Market Oracle FREE Newsletter

6 Critical Money Making Rules

These Two Articles Debunk The Biggest Financial Nonsense I See In The Media

Stock-Markets / Financial Markets 2017 Sep 18, 2017 - 03:23 PM GMT

By: John_Mauldin

Stock-Markets

For this week’s Outside the Box (subscribe here for free), we have a two-parter of short essays. They are unrelated but equally important. First, in “Time to Drain the Fed Swamp,” Brian Wesbury and colleagues at First Trust make the case that it was the private sector, not the federal government or the Fed, that saved the economy after the panic of 2008.

The Fed has outgrown its britches, they argue, and it’s time to fill the Board of Governors chair and vice-chair positions with people who will hold the Fed to account for its mistakes. They conclude with this trenchant line:


We need a government that is willing to support the private sector and stop acting as if the “swamp” itself creates wealth. 

Then, in “Don’t Buy Into ‘The Broken Window Fallacy,’” good friend Doug Kass shares Frederic Bastiat’s parable of a broken window to demonstrate why destruction à la Harvey and Irma is not a net positive for the economy in the longer term.

I keep reading nonsense economics by people who say this is going to boost the economy; and in the seriously weird way that we measure GDP, maybe it will, however slightly; but it is a definite drain on the wealth of the country.

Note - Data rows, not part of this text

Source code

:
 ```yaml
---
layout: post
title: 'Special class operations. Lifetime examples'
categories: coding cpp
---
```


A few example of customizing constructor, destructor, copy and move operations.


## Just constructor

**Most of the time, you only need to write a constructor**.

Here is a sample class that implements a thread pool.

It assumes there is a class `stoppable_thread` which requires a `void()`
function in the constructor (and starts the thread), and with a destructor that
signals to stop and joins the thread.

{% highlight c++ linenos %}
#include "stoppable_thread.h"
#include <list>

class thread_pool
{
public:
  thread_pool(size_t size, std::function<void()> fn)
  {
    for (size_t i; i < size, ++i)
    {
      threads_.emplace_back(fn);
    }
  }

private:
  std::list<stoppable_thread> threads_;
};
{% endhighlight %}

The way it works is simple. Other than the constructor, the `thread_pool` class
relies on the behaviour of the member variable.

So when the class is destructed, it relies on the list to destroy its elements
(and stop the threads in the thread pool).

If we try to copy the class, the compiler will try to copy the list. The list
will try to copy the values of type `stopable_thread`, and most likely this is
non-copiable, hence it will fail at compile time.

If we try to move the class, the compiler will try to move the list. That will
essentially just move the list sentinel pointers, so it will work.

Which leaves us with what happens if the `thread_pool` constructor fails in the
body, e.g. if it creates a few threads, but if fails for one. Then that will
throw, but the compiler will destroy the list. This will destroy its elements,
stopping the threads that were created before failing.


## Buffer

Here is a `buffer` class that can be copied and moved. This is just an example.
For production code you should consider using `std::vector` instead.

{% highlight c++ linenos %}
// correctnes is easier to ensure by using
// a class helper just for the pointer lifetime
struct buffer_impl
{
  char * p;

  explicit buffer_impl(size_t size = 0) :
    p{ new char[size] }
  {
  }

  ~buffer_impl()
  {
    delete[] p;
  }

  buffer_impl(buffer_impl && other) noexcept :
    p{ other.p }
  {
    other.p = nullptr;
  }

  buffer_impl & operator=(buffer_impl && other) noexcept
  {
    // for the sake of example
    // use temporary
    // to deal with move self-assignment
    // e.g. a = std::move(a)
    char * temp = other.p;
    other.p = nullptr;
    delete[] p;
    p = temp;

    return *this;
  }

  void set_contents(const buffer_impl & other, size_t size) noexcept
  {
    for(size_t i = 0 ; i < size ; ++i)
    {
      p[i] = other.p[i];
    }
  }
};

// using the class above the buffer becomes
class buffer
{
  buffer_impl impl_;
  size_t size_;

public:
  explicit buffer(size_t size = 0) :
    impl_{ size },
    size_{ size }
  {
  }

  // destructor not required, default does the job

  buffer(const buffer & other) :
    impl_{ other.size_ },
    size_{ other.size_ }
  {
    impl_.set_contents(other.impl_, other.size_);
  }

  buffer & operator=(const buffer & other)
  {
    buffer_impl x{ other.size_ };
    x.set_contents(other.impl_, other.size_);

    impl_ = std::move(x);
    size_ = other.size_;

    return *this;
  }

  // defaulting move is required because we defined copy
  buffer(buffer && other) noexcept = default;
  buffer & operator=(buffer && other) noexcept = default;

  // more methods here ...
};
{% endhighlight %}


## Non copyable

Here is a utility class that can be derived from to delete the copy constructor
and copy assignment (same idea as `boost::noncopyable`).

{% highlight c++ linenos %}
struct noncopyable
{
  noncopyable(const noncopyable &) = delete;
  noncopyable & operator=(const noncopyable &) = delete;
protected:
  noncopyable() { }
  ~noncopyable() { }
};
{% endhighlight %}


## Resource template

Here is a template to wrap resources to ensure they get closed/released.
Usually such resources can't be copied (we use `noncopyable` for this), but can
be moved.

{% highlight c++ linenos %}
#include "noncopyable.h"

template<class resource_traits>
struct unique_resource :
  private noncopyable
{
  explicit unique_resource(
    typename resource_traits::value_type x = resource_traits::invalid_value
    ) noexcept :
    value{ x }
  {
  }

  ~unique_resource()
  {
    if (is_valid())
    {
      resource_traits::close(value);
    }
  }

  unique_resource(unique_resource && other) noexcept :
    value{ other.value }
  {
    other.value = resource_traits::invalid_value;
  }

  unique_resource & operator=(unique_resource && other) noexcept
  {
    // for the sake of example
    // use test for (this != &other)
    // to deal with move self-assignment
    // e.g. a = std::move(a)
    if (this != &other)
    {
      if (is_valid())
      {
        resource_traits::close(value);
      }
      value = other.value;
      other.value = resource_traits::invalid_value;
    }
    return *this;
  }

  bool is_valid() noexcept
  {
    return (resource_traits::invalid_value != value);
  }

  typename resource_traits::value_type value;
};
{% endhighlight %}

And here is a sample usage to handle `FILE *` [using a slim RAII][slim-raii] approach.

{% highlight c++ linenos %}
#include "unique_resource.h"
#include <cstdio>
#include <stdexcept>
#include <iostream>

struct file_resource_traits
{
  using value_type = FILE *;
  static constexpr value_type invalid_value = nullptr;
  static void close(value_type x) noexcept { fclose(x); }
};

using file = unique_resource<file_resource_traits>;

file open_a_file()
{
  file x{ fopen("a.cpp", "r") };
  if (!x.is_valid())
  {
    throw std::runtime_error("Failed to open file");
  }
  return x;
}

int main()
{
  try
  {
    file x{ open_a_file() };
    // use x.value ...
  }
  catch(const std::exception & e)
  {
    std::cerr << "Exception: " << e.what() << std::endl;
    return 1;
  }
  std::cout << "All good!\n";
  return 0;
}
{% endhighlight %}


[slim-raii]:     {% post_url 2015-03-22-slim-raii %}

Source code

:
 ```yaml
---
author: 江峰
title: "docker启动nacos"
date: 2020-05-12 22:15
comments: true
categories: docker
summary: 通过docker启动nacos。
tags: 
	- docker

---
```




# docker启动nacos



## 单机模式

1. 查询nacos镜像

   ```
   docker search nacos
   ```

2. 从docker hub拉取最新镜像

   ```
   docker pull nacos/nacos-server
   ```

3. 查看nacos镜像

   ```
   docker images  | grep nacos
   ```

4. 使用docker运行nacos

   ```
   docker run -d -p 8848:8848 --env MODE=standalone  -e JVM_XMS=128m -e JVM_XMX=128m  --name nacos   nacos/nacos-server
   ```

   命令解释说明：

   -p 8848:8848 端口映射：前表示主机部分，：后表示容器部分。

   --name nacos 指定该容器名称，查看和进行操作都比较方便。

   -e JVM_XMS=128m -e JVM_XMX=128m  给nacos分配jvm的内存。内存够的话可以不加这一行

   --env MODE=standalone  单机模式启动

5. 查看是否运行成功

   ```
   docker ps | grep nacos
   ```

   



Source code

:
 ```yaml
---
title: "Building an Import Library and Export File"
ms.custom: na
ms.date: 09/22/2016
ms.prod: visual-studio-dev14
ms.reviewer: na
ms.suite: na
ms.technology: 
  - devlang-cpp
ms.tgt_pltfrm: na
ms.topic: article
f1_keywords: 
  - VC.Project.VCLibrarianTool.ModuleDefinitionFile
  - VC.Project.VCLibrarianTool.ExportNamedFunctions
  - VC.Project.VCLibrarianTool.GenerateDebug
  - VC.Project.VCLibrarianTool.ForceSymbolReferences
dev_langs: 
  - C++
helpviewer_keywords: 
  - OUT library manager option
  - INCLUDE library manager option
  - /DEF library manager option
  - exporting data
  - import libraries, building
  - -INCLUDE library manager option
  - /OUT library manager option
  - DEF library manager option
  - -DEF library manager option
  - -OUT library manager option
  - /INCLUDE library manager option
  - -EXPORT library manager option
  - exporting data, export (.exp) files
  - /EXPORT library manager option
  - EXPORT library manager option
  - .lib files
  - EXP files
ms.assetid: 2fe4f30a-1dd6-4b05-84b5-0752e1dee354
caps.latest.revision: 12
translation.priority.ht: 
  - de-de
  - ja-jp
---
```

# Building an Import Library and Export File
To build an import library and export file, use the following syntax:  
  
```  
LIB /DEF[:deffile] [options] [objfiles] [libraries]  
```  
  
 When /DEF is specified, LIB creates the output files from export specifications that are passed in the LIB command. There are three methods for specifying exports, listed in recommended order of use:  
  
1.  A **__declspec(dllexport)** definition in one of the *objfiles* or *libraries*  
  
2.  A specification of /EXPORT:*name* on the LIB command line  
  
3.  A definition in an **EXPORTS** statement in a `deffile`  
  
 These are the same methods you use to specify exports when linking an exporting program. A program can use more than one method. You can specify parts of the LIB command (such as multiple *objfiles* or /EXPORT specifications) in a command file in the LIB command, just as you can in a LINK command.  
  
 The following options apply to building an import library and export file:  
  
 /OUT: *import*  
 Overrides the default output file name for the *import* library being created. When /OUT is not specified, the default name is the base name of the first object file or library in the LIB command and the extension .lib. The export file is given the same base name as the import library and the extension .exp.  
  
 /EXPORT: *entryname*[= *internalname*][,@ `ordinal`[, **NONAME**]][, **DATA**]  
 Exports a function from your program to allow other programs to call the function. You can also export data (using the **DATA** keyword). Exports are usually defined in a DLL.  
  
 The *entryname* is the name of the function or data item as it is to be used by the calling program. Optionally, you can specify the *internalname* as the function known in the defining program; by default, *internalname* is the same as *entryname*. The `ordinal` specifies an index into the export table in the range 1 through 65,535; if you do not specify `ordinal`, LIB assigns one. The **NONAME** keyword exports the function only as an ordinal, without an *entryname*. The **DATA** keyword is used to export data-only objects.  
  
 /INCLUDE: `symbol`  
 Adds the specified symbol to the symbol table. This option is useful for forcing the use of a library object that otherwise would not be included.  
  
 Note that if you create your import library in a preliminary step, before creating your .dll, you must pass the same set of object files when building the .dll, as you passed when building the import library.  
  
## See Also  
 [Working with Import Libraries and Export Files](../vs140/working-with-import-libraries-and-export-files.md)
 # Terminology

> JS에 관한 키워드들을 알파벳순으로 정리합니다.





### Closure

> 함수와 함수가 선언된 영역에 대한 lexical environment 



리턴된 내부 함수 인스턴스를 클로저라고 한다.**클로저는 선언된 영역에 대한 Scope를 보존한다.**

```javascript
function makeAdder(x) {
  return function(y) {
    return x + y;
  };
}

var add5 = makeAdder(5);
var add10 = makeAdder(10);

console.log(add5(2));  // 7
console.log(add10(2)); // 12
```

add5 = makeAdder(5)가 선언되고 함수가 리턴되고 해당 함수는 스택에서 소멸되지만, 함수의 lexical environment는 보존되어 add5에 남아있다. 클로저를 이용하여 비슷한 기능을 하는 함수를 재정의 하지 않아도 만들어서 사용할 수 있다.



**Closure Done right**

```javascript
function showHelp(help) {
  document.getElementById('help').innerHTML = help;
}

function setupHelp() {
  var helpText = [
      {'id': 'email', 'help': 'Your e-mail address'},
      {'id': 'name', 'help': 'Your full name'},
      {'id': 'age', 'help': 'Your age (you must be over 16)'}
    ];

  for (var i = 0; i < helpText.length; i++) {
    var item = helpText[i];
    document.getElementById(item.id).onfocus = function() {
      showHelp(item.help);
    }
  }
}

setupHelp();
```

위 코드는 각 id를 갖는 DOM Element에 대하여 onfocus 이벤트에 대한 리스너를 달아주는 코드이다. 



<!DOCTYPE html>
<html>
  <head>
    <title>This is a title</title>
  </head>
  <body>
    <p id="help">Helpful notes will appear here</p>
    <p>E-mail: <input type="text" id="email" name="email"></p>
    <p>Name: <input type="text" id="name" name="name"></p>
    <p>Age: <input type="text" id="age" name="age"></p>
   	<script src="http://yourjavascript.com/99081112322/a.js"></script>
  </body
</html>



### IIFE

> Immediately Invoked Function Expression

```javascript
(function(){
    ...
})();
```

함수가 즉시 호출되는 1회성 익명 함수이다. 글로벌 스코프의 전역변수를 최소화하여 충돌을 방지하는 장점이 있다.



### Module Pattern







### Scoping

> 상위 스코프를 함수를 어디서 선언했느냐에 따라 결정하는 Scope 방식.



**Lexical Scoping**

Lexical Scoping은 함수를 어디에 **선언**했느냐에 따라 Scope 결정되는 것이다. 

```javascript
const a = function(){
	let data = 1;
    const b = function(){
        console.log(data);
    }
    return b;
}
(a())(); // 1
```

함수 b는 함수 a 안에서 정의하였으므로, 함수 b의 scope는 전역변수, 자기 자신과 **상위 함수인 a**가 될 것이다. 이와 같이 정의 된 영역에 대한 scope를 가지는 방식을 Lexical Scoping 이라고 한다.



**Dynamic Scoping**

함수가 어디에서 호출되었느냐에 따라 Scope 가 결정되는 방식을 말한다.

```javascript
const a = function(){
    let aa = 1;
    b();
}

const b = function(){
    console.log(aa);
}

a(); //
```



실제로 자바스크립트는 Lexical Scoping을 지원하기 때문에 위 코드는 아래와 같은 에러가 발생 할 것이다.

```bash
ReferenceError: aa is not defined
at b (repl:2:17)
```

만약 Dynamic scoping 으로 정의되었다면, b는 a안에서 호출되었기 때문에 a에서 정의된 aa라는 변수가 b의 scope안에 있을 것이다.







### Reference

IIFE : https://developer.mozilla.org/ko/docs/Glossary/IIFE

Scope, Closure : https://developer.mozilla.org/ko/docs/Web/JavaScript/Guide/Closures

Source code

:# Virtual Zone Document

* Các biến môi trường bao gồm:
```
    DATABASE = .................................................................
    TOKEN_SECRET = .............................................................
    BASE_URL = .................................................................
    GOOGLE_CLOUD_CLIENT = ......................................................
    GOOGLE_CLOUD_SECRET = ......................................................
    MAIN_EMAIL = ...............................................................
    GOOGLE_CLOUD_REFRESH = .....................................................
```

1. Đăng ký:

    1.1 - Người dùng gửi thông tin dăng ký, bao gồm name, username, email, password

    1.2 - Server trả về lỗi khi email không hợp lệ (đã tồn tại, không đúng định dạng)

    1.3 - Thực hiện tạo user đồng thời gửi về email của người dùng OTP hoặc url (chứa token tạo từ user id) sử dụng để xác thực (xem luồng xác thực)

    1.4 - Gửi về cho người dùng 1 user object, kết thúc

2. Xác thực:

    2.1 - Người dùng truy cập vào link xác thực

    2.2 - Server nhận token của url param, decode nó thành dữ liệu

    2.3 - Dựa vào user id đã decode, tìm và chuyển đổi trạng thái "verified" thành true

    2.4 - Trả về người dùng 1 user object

Time to Drain the Fed Swamp

By Brian S. Wesbury, Robert Stein, and Strider Elass

Originally published here

The panic of 2008 was damaging in more ways than people think. Yes, there were dramatic losses for investors and homeowners, but these markets have recovered. What hasn’t gone back to normal is the size and scope of Washington DC, especially the Federal Reserve. It’s time for that to change.

DC institutions got away with blaming the crisis on the private sector and used this narrative to grow their influence, budgets, and size. They also created the narrative that government saved the US economy, but that is highly questionable.

Without going too much in depth, one thing no one talks about is that Fannie Mae and Freddie Mac, at the direction of HUD, were forced to buy subprime loans in order to meet politically-driven, social policy objectives. In 2007, they owned 76% of all subprime paper (See Peter Wallison: Hidden in Plain Sight).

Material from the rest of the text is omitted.